[Start of Attachment]

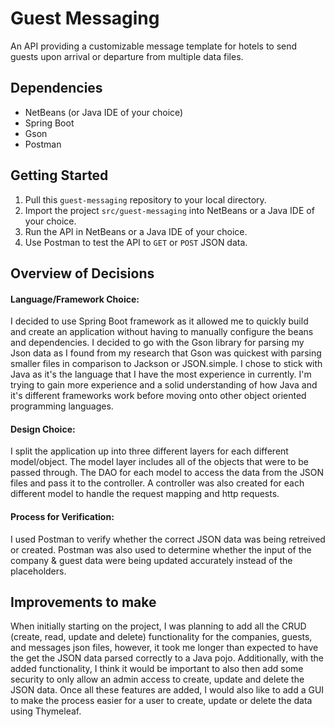 # Guest Messaging
An API providing a customizable message template for hotels to send guests upon arrival or departure from multiple data files.

## Dependencies
- NetBeans (or Java IDE of your choice)
- Spring Boot
- Gson
- Postman

## Getting Started
1. Pull this `guest-messaging` repository to your local directory.
2. Import the project `src/guest-messaging` into NetBeans or a Java IDE of your choice.
3. Run the API in NetBeans or a Java IDE of your choice. 
4. Use Postman to test the API to `GET` or `POST` JSON data. 

## Overview of Decisions
#### Language/Framework Choice:
I decided to use Spring Boot framework as it allowed me to quickly build and create an application without having to manually configure the beans and dependencies. I decided to go with the Gson library for parsing my Json data as I found from my research that Gson was quickest with parsing smaller files in comparison to Jackson or JSON.simple. I chose to stick with Java as it's the language that I have the most experience in currently. I'm trying to gain more experience and a solid understanding of how Java and it's different frameworks work before moving onto other object oriented programming languages. 

#### Design Choice:
I split the application up into three different layers for each different model/object. The model layer includes all of the objects that were to be passed through. The DAO for each model to access the data from the JSON files and pass it to the controller. A controller was also created for each different model to handle the request mapping and http requests.   

#### Process for Verification:
I used Postman to verify whether the correct JSON data was being retreived or created. Postman was also used to determine whether the input of the company & guest data were being updated accurately instead of the placeholders. 

## Improvements to make
When initially starting on the project, I was planning to add all the CRUD (create, read, update and delete) functionality for the companies, guests, and messages json files, however, it took me longer than expected to have the get the JSON data parsed correctly to a Java pojo. Additionally, with the added functionality, I think it would be important to also then add some security to only allow an admin access to create, update and delete the JSON data. Once all these features are added, I would also like to add a GUI to make the process easier for a user to create, update or delete the data using Thymeleaf. 
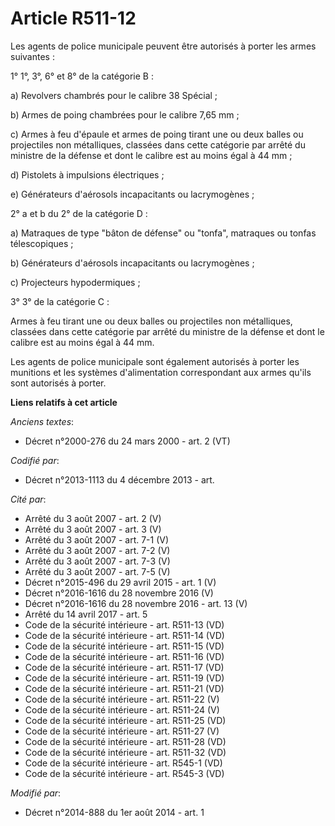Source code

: # Article R511-12

Les agents de police municipale peuvent être autorisés à porter les armes suivantes : 

1° 1°, 3°, 6° et 8° de la catégorie B : 

a) Revolvers chambrés pour le calibre 38 Spécial ; 

b) Armes de poing chambrées pour le calibre 7,65 mm ; 

c) Armes à feu d'épaule et armes de poing tirant une ou deux balles ou projectiles non métalliques, classées dans cette
catégorie par arrêté du ministre de la défense et dont le calibre est au moins égal à 44 mm ; 

d) Pistolets à impulsions électriques ; 

e) Générateurs d'aérosols incapacitants ou lacrymogènes ; 

2° a et b du 2° de la catégorie D : 

a) Matraques de type "bâton de défense" ou "tonfa", matraques ou tonfas télescopiques ; 

b) Générateurs d'aérosols incapacitants ou lacrymogènes ; 

c) Projecteurs hypodermiques ; 

3° 3° de la catégorie C : 

Armes à feu tirant une ou deux balles ou projectiles non métalliques, classées dans cette catégorie par arrêté du ministre de
la défense et dont le calibre est au moins égal à 44 mm.

Les agents de police municipale sont également autorisés à porter les munitions et les systèmes d'alimentation correspondant
aux armes qu'ils sont autorisés à porter.

**Liens relatifs à cet article**

_Anciens textes_:

  - Décret n°2000-276 du 24 mars 2000 - art. 2 (VT)

_Codifié par_:

  - Décret n°2013-1113 du 4 décembre 2013 - art.

_Cité par_:

  - Arrêté du 3 août 2007 - art. 2 (V)
  - Arrêté du 3 août 2007 - art. 3 (V)
  - Arrêté du 3 août 2007 - art. 7-1 (V)
  - Arrêté du 3 août 2007 - art. 7-2 (V)
  - Arrêté du 3 août 2007 - art. 7-3 (V)
  - Arrêté du 3 août 2007 - art. 7-5 (V)
  - Décret n°2015-496 du 29 avril 2015 - art. 1 (V)
  - Décret n°2016-1616 du 28 novembre 2016 (V)
  - Décret n°2016-1616 du 28 novembre 2016 - art. 13 (V)
  - Arrêté du 14 avril 2017 - art. 5
  - Code de la sécurité intérieure - art. R511-13 (VD)
  - Code de la sécurité intérieure - art. R511-14 (VD)
  - Code de la sécurité intérieure - art. R511-15 (VD)
  - Code de la sécurité intérieure - art. R511-16 (VD)
  - Code de la sécurité intérieure - art. R511-17 (VD)
  - Code de la sécurité intérieure - art. R511-19 (VD)
  - Code de la sécurité intérieure - art. R511-21 (VD)
  - Code de la sécurité intérieure - art. R511-22 (V)
  - Code de la sécurité intérieure - art. R511-24 (V)
  - Code de la sécurité intérieure - art. R511-25 (VD)
  - Code de la sécurité intérieure - art. R511-27 (V)
  - Code de la sécurité intérieure - art. R511-28 (VD)
  - Code de la sécurité intérieure - art. R511-32 (VD)
  - Code de la sécurité intérieure - art. R545-1 (VD)
  - Code de la sécurité intérieure - art. R545-3 (VD)

_Modifié par_:

  - Décret n°2014-888 du 1er août 2014 - art. 1
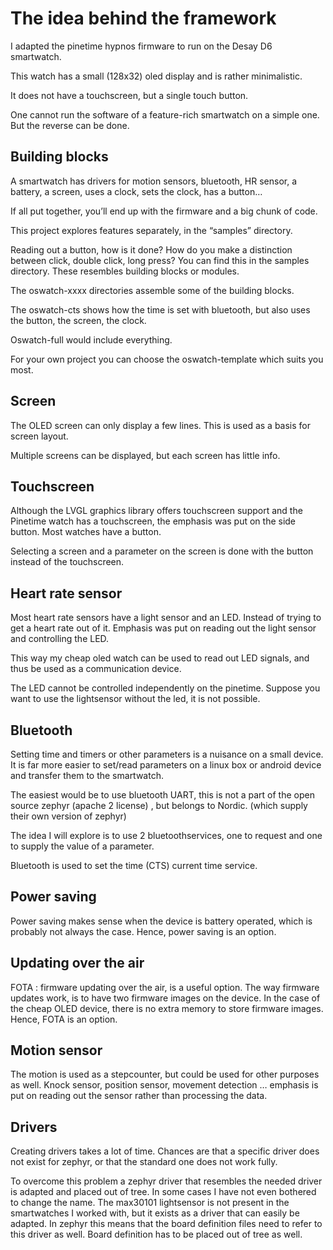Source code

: # The idea behind the framework

I adapted the pinetime hypnos firmware to run on the Desay D6 smartwatch.

This watch has a small (128x32) oled display and is rather minimalistic.

It does not have a touchscreen, but a single touch button.

One cannot run the software of a feature-rich smartwatch on a simple one.
But the reverse can be done.

## Building blocks

A smartwatch has drivers for motion sensors, bluetooth, HR sensor, a battery, a screen, uses a clock, sets the clock, has a button…

If all put together, you’ll end up with the firmware and a big chunk of code.

This project explores features separately, in the “samples” directory.

Reading out a button, how is it done? How do you make a distinction between click, double click, long press? You can find this in the samples directory. These resembles building blocks or modules.

The oswatch-xxxx directories assemble some of the building blocks.

The oswatch-cts shows how the time is set with bluetooth, but also uses the button, the screen, the clock.

Oswatch-full would include everything.

For your own project you can choose the oswatch-template which suits you most.

## Screen

The OLED screen can only display a few lines.
This is used as a basis for screen layout.

Multiple screens can be displayed, but each screen has little info.

## Touchscreen

Although the LVGL graphics library offers touchscreen support and the Pinetime watch has a touchscreen, the emphasis was put on the side button. Most watches have a button.

Selecting a screen and a parameter on the screen is done with the button instead of the touchscreen.

## Heart rate sensor

Most heart rate sensors have a light sensor and an LED.
Instead of trying to get a heart rate out of it.
Emphasis was put on reading out the light sensor and controlling the LED.

This way my cheap oled watch can be used to read out LED signals, and thus be used as a communication device.

The LED cannot be controlled independently on the pinetime. Suppose you want to use the lightsensor without the led, it is not possible.

## Bluetooth

Setting time and timers or other parameters is a nuisance on a small device. It is far more easier to set/read parameters on a linux box or android device and transfer them to the smartwatch.

The easiest would be to use bluetooth UART, this is not a part of the open source zephyr (apache 2 license) , but belongs to Nordic. (which supply their own version of zephyr)

The idea I will explore is to use 2 bluetoothservices, one to request and one to supply the value of a parameter.

Bluetooth is used to set the time (CTS) current time service.

## Power saving

Power saving makes sense when the device is battery operated, which is probably not always the case.
Hence, power saving is an option.

## Updating over the air

FOTA : firmware updating over the air, is a useful option.
The way firmware updates work, is to have two firmware images on the device.
In the case of the cheap OLED device, there is no extra memory to store firmware images.
Hence, FOTA is an option.

## Motion sensor

The motion is used as a stepcounter, but could be used for other purposes as well. Knock sensor, position sensor, movement detection …
emphasis is put on reading out the sensor rather than processing the data.

## Drivers

Creating drivers takes a lot of time. Chances are that a specific driver does not exist for zephyr, or that the standard one does not work fully.

To overcome this problem a zephyr driver that resembles the needed driver is adapted and placed out of tree. In some cases I have not even bothered to change the name. The max30101 lightsensor is not present in the smartwatches I worked with, but it exists as a driver that can easily be adapted. In zephyr this means that the board definition files need to refer to this driver as well. Board definition has to be placed out of tree as well.
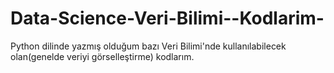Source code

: # Data-Science-Veri-Bilimi--Kodlarim-
Python dilinde yazmış olduğum bazı Veri Bilimi'nde kullanılabilecek olan(genelde veriyi görselleştirme) kodlarım. 
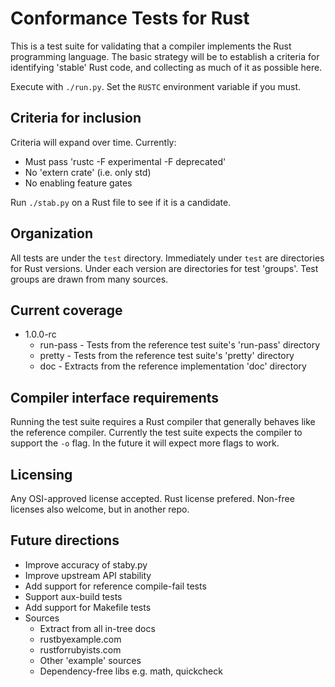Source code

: # Conformance Tests for Rust

This is a test suite for validating that a
compiler implements the Rust programming language.
The basic strategy will be to
establish a criteria for identifying 'stable' Rust code, and
collecting as much of it as possible here.

Execute with `./run.py`. Set the `RUSTC` environment variable if you must.

## Criteria for inclusion

Criteria will expand over time.
Currently:

* Must pass 'rustc -F experimental -F deprecated'
* No 'extern crate' (i.e. only std)
* No enabling feature gates

Run `./stab.py` on a Rust file to see if it is a candidate.

## Organization

All tests are under the `test` directory.
Immediately under `test` are directories for Rust versions.
Under each version are directories for test 'groups'.
Test groups are drawn from many sources.

## Current coverage

- 1.0.0-rc
  - run-pass - Tests from the reference test suite's 'run-pass' directory
  - pretty - Tests from the reference test suite's 'pretty' directory
  - doc - Extracts from the reference implementation 'doc' directory

## Compiler interface requirements

Running the test suite requires a Rust compiler that generally behaves
like the reference compiler.
Currently the test suite expects the compiler to support the `-o` flag.
In the future it will expect more flags to work.

## Licensing

Any OSI-approved license accepted.
Rust license prefered.
Non-free licenses also welcome, but in another repo.

## Future directions

* Improve accuracy of staby.py
* Improve upstream API stability
* Add support for reference compile-fail tests
* Support aux-build tests
* Add support for Makefile tests
* Sources
  * Extract from all in-tree docs
  * rustbyexample.com
  * rustforrubyists.com
  * Other 'example' sources
  * Dependency-free libs e.g. math, quickcheck

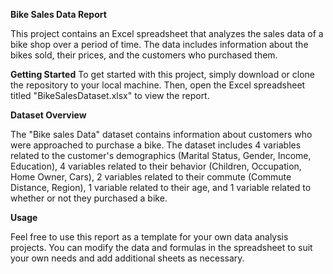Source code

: **Bike Sales Data Report**

This project contains an Excel spreadsheet that analyzes the sales data of a bike shop over a period of time. 
The data includes information about the bikes sold, their prices, and the customers who purchased them.

**Getting Started**
To get started with this project, simply download or clone the repository to your local machine. 
Then, open the Excel spreadsheet titled "BikeSalesDataset.xlsx" to view the report.

**Dataset Overview**

The "Bike sales Data" dataset contains information about customers who were approached to purchase a bike. 
The dataset includes 4 variables related to the customer's demographics (Marital Status, Gender, Income, Education), 
4 variables related to their behavior (Children, Occupation, Home Owner, Cars), 
2 variables related to their commute (Commute Distance, Region), 
1 variable related to their age, and 
1 variable related to whether or not they purchased a bike. 

**Usage**

Feel free to use this report as a template for your own data analysis projects. You can modify the data and formulas in the spreadsheet to suit your own needs and add additional sheets as necessary.

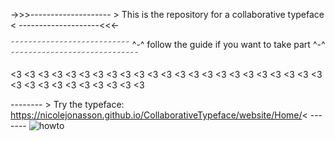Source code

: 
->>>-------------------- > This is the repository for a collaborative typeface < --------------------<<<-

˜˜˜˜˜˜˜˜˜˜˜˜˜˜˜˜˜˜˜˜˜˜˜˜˜˜˜ ^-^ follow the guide if you want to take part ^-^ ˜˜˜˜˜˜˜˜˜˜˜˜˜˜˜˜˜˜˜˜˜˜˜˜˜˜˜˜˜

<3 <3 <3 <3 <3 <3 <3 <3 <3 <3 <3 <3 <3 <3 <3 <3 <3 <3 <3 <3 <3 <3 <3 <3 <3 <3 <3 <3 <3 <3 <3 <3 <3

-------- > Try the typeface: https://nicolejonasson.github.io/CollaborativeTypeface/website/Home/< -------
![howto](https://user-images.githubusercontent.com/38101829/41200530-75bd2e42-6ca6-11e8-9982-2fe0dbdfc173.png)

[End of Attachment]

| ABOUT THIS EXERCISE |
Of the lines above, show those in which "repository" appears.

| RESULT OF THIS TASK |
1. Pull this `guest-messaging` repository to your local directory.
To get started with this project, simply download or clone the repository to your local machine. 
->>>-------------------- > This is the repository for a collaborative typeface < --------------------<<<-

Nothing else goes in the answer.